## Instructions to follow
A line qualifies if it holds the string "jecon". Copy every qualifying line from the records.

=== Data provided ===

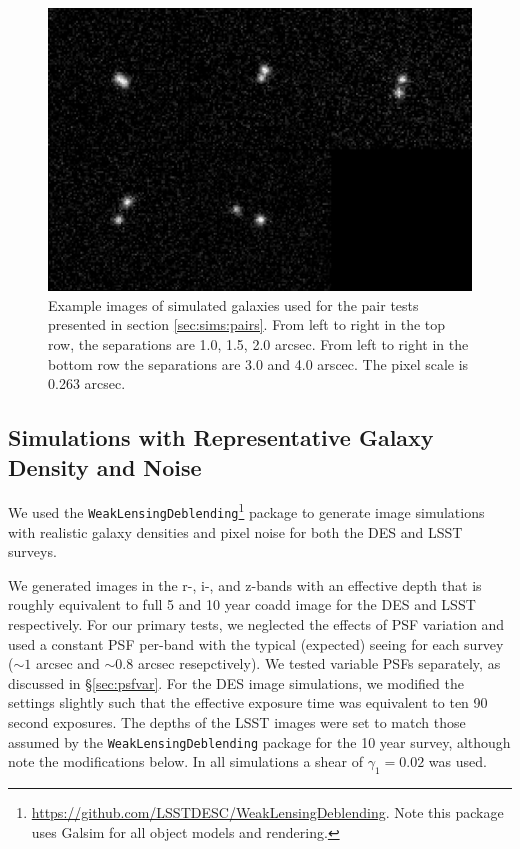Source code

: \documentclass[iop, appendixfloats, numberedappendix, apj]{emulateapj}
\begin{document}
\begin{figure}
    \begin{center}
        \includegraphics[width=\textwidth]{figures/bdk-comb.png}
        \caption{Example images of simulated galaxies used for the pair tests
        presented in section \ref{sec:sims:pairs}.  From left to right in the top row,
        the separations are 1.0, 1.5, 2.0 arcsec. From left to right in the bottom row the
        separations are 3.0 and 4.0 arscec. The pixel scale is 0.263 arcsec.
        \label{fig:pairs}}
    \end{center}
\end{figure}

\subsection{Simulations with Representative Galaxy Density and Noise}
\label{sec:sims:realgals}

We used the
\texttt{WeakLensingDeblending}\footnote{\url{https://github.com/LSSTDESC/WeakLensingDeblending}.
Note this package uses Galsim for all object models and rendering.} package to
generate image simulations with realistic galaxy densities and pixel noise for
both the DES and LSST surveys.

We generated images in the r-, i-, and z-bands with an effective depth that is
roughly equivalent to full 5 and 10 year coadd image for the DES and LSST
respectively. For our primary tests, we neglected the effects of PSF variation
and used a constant PSF per-band with the typical (expected) seeing for each
survey ($\sim\!1$ arcsec and $\sim\!0.8$ arcsec resepctively). We tested
variable PSFs separately, as discussed in \S \ref{sec:psfvar}.  For the DES
image simulations, we modified the settings slightly such that the effective
exposure time was equivalent to ten 90 second exposures. The depths of the LSST
images were set to match those assumed by the \texttt{WeakLensingDeblending}
package for the 10 year survey, although note the modifications below. In all
simulations a shear of $\gamma_1 = 0.02$ was used.
\end{document}
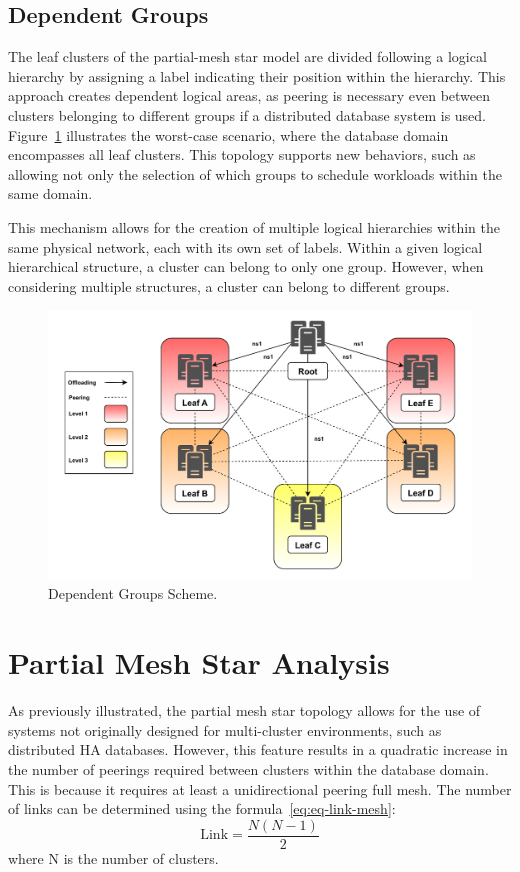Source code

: \subsection{Dependent Groups}
The leaf clusters of the partial-mesh star model are divided following a logical hierarchy by assigning a label indicating their position within the hierarchy. This approach creates dependent logical areas, as peering is necessary even between clusters belonging to different groups if a distributed database system is used. Figure~\ref{fig:group-dep} illustrates the worst-case scenario, where the database domain encompasses all leaf clusters. This topology supports new behaviors, such as allowing not only the selection of which groups to schedule workloads within the same domain.

This mechanism allows for the creation of multiple logical hierarchies within the same physical network, each with its own set of labels. Within a given logical hierarchical structure, a cluster can belong to only one group. However, when considering multiple structures, a cluster can belong to different groups.

\begin{figure}[ht]\centering
\includegraphics[scale=0.7]{Pictures/Level-v4}
\caption{Dependent Groups Scheme.}\label{fig:group-dep}
\end{figure}

\section{Partial Mesh Star Analysis}
As previously illustrated, the partial mesh star topology allows for the use of systems not originally designed for multi-cluster environments, such as distributed HA databases. However, this feature results in a quadratic increase in the number of peerings required between clusters within the database domain. This is because it requires at least a unidirectional peering full mesh. The number of links can be determined using the formula~\eqref{eq:eq-link-mesh}:
\begin{equation} \label{eq:eq-link-mesh}
\text{Link} = \frac{N(N-1)}{2}
\end{equation}
where N is the number of clusters.

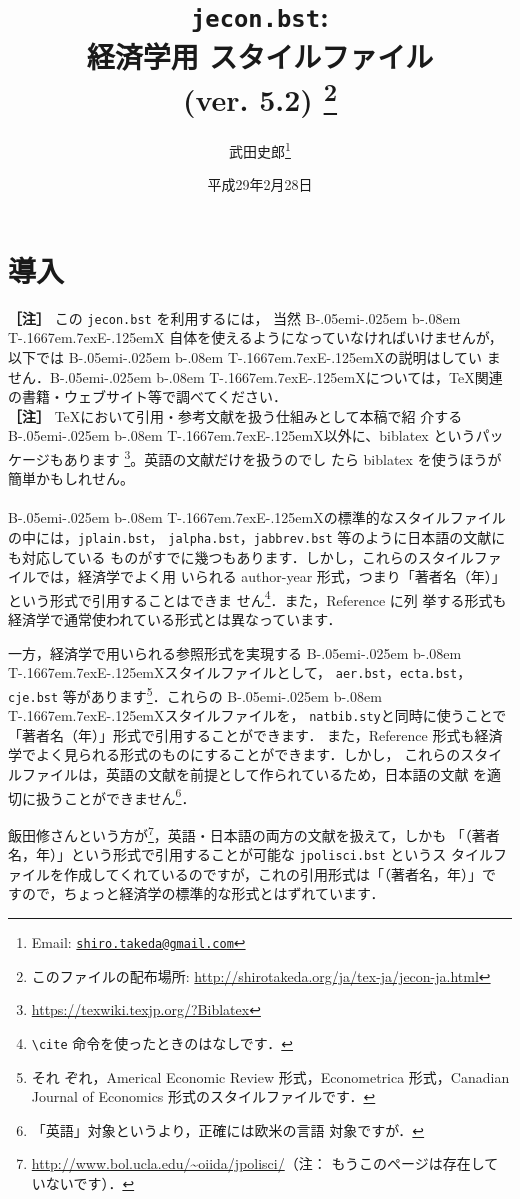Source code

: \documentclass[a4j,10pt]{jarticle}
\title{\texttt{jecon.bst}:\\ 経済学用 \BibTeX{} スタイルファイル\\ (ver. 5.2)
\thanks{このファイルの配布場所: \url{http://shirotakeda.org/ja/tex-ja/jecon-ja.html}}
}
\author{武田史郎\thanks{Email: \texttt{\href{mailto:shiro.takeda@gmail.com}{shiro.takeda@gmail.com}}}}
\date{平成29年2月28日}
\def\BibTeX{{\rm B\kern-.05em{\sc i\kern-.025em b}\kern-.08em
    T\kern-.1667em\lower.7ex\hbox{E}\kern-.125emX}}
\begin{document}
\maketitle

\tableofcontents


\section{導入}

\noindent \textbf{［注］} この \texttt{jecon.bst} を利用するには， 当然 \BibTeX
自体を使えるようになっていなければいけませんが，以下では \BibTeX の説明はしてい
ません．\BibTeX については，\TeX 関連の書籍・ウェブサイト等で調べてください．\\

\noindent \textbf{［注］} \TeX において引用・参考文献を扱う仕組みとして本稿で紹
介する \BibTeX 以外に、biblatex というパッケージもあります
\footnote{\url{https://texwiki.texjp.org/?Biblatex}}。英語の文献だけを扱うのでし
たら biblatex を使うほうが簡単かもしれせん。
\\
\\

\BibTeX の標準的なスタイルファイルの中には，\texttt{jplain.bst}，
\texttt{jalpha.bst}，\texttt{jabbrev.bst} 等のように日本語の文献にも対応している
ものがすでに幾つもあります．しかし，これらのスタイルファイルでは，経済学でよく用
いられる author-year 形式，つまり「著者名（年）」という形式で引用することはできま
せん\footnote{\verb|\cite| 命令を使ったときのはなしです．}．また，Reference に列
挙する形式も経済学で通常使われている形式とは異なっています．

一方，経済学で用いられる参照形式を実現する \BibTeX スタイルファイルとして，
\texttt{aer.bst}，\texttt{ecta.bst}，\texttt{cje.bst} 等があります\footnote{それ
ぞれ，Americal Economic Review 形式，Econometrica 形式，Canadian Journal of
Economics 形式のスタイルファイルです．}．これらの \BibTeX スタイルファイルを，
\texttt{natbib.sty}と同時に使うことで「著者名（年）」形式で引用することができます．
また，Reference 形式も経済学でよく見られる形式のものにすることができます．しかし，
これらのスタイルファイルは，英語の文献を前提として作られているため，日本語の文献
を適切に扱うことができません\footnote{「英語」対象というより，正確には欧米の言語
対象ですが．}．

飯田修さんという方が\footnote{\url{http://www.bol.ucla.edu/~oiida/jpolisci/}（注：
もうこのページは存在していないです）．}，英語・日本語の両方の文献を扱えて，しかも
「（著者名，年）」という形式で引用することが可能な \texttt{jpolisci.bst} というス
タイルファイルを作成してくれているのですが，これの引用形式は「（著者名，年）」で
すので，ちょっと経済学の標準的な形式とはずれています．
\end{document}
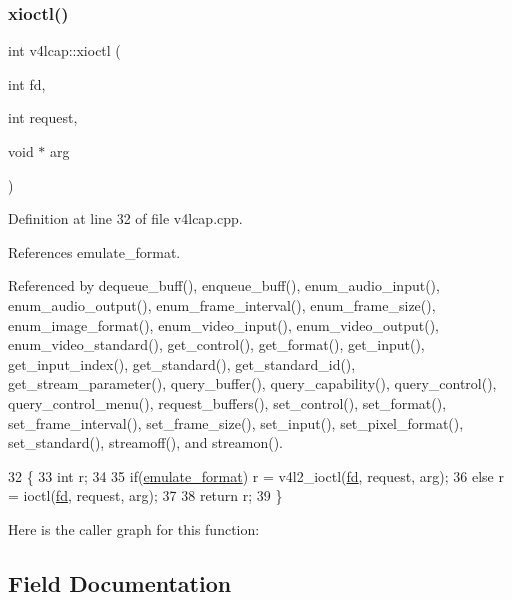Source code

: \subsubsection{\texorpdfstring{xioctl()}{xioctl()}}
{\footnotesize\ttfamily int v4lcap\+::xioctl (\begin{DoxyParamCaption}\item[{int}]{fd,  }\item[{int}]{request,  }\item[{void $\ast$}]{arg }\end{DoxyParamCaption})}



Definition at line 32 of file v4lcap.\+cpp.



References emulate\+\_\+format.



Referenced by dequeue\+\_\+buff(), enqueue\+\_\+buff(), enum\+\_\+audio\+\_\+input(), enum\+\_\+audio\+\_\+output(), enum\+\_\+frame\+\_\+interval(), enum\+\_\+frame\+\_\+size(), enum\+\_\+image\+\_\+format(), enum\+\_\+video\+\_\+input(), enum\+\_\+video\+\_\+output(), enum\+\_\+video\+\_\+standard(), get\+\_\+control(), get\+\_\+format(), get\+\_\+input(), get\+\_\+input\+\_\+index(), get\+\_\+standard(), get\+\_\+standard\+\_\+id(), get\+\_\+stream\+\_\+parameter(), query\+\_\+buffer(), query\+\_\+capability(), query\+\_\+control(), query\+\_\+control\+\_\+menu(), request\+\_\+buffers(), set\+\_\+control(), set\+\_\+format(), set\+\_\+frame\+\_\+interval(), set\+\_\+frame\+\_\+size(), set\+\_\+input(), set\+\_\+pixel\+\_\+format(), set\+\_\+standard(), streamoff(), and streamon().


\begin{DoxyCode}
32                                                   \{
33     \textcolor{keywordtype}{int} r;
34 
35     \textcolor{keywordflow}{if}(\hyperlink{classv4lcap_a21b4c152f56ecc309a490cb8ab4ce117}{emulate\_format}) r = v4l2\_ioctl(\hyperlink{classv4lcap_a38109593bde997dad13b3a461569573d}{fd}, request, arg);
36     \textcolor{keywordflow}{else} r = ioctl(\hyperlink{classv4lcap_a38109593bde997dad13b3a461569573d}{fd}, request, arg);
37 
38     \textcolor{keywordflow}{return} r;
39 \}
\end{DoxyCode}
Here is the caller graph for this function\+:


\subsection{Field Documentation}
\mbox{\label{classv4lcap_a046084072d2279bb204ed93cd2692700}} 
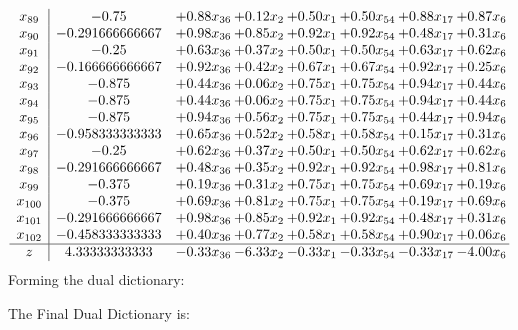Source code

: \documentclass[8pt]{article}
\begin{document}
\[\begin{array}{c| c c@{\hskip 2pt} c@{\hskip 2pt} c@{\hskip 2pt} c@{\hskip 2pt} c@{\hskip 2pt} c@{\hskip 2pt} }
 x_{89}   &  -0.75 & +  0.88 x_{36} & +  0.12 x_{2} & +  0.50 x_{1} & +  0.50 x_{54} & +  0.88 x_{17} & +  0.87 x_{6}\\
 x_{90}   &  -0.291666666667 & +  0.98 x_{36} & +  0.85 x_{2} & +  0.92 x_{1} & +  0.92 x_{54} & +  0.48 x_{17} & +  0.31 x_{6}\\
 x_{91}   &  -0.25 & +  0.63 x_{36} & +  0.37 x_{2} & +  0.50 x_{1} & +  0.50 x_{54} & +  0.63 x_{17} & +  0.62 x_{6}\\
 x_{92}   &  -0.166666666667 & +  0.92 x_{36} & +  0.42 x_{2} & +  0.67 x_{1} & +  0.67 x_{54} & +  0.92 x_{17} & +  0.25 x_{6}\\
 x_{93}   &  -0.875 & +  0.44 x_{36} & +  0.06 x_{2} & +  0.75 x_{1} & +  0.75 x_{54} & +  0.94 x_{17} & +  0.44 x_{6}\\
 x_{94}   &  -0.875 & +  0.44 x_{36} & +  0.06 x_{2} & +  0.75 x_{1} & +  0.75 x_{54} & +  0.94 x_{17} & +  0.44 x_{6}\\
 x_{95}   &  -0.875 & +  0.94 x_{36} & +  0.56 x_{2} & +  0.75 x_{1} & +  0.75 x_{54} & +  0.44 x_{17} & +  0.94 x_{6}\\
 x_{96}   &  -0.958333333333 & +  0.65 x_{36} & +  0.52 x_{2} & +  0.58 x_{1} & +  0.58 x_{54} & +  0.15 x_{17} & +  0.31 x_{6}\\
 x_{97}   &  -0.25 & +  0.62 x_{36} & +  0.37 x_{2} & +  0.50 x_{1} & +  0.50 x_{54} & +  0.62 x_{17} & +  0.62 x_{6}\\
 x_{98}   &  -0.291666666667 & +  0.48 x_{36} & +  0.35 x_{2} & +  0.92 x_{1} & +  0.92 x_{54} & +  0.98 x_{17} & +  0.81 x_{6}\\
 x_{99}   &  -0.375 & +  0.19 x_{36} & +  0.31 x_{2} & +  0.75 x_{1} & +  0.75 x_{54} & +  0.69 x_{17} & +  0.19 x_{6}\\
 x_{100}   &  -0.375 & +  0.69 x_{36} & +  0.81 x_{2} & +  0.75 x_{1} & +  0.75 x_{54} & +  0.19 x_{17} & +  0.69 x_{6}\\
 x_{101}   &  -0.291666666667 & +  0.98 x_{36} & +  0.85 x_{2} & +  0.92 x_{1} & +  0.92 x_{54} & +  0.48 x_{17} & +  0.31 x_{6}\\
 x_{102}   &  -0.458333333333 & +  0.40 x_{36} & +  0.77 x_{2} & +  0.58 x_{1} & +  0.58 x_{54} & +  0.90 x_{17} & +  0.06 x_{6}\\
\hline
z    &  4.33333333333 & -0.33 x_{36} & -6.33 x_{2} & -0.33 x_{1} & -0.33 x_{54} & -0.33 x_{17} & -4.00 x_{6}\\
\end{array}\]
Forming the dual dictionary:

The Final Dual Dictionary is: 
\end{document}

===

## Answer
\title{\texttt{jecon.bst}:\\ 経済学用 \BibTeX{} スタイルファイル\\ (ver. 5.2)
\thanks{このファイルの配布場所: \url{http://shirotakeda.org/ja/tex-ja/jecon-ja.html}}
\noindent \textbf{［注］} この \texttt{jecon.bst} を利用するには， 当然 \BibTeX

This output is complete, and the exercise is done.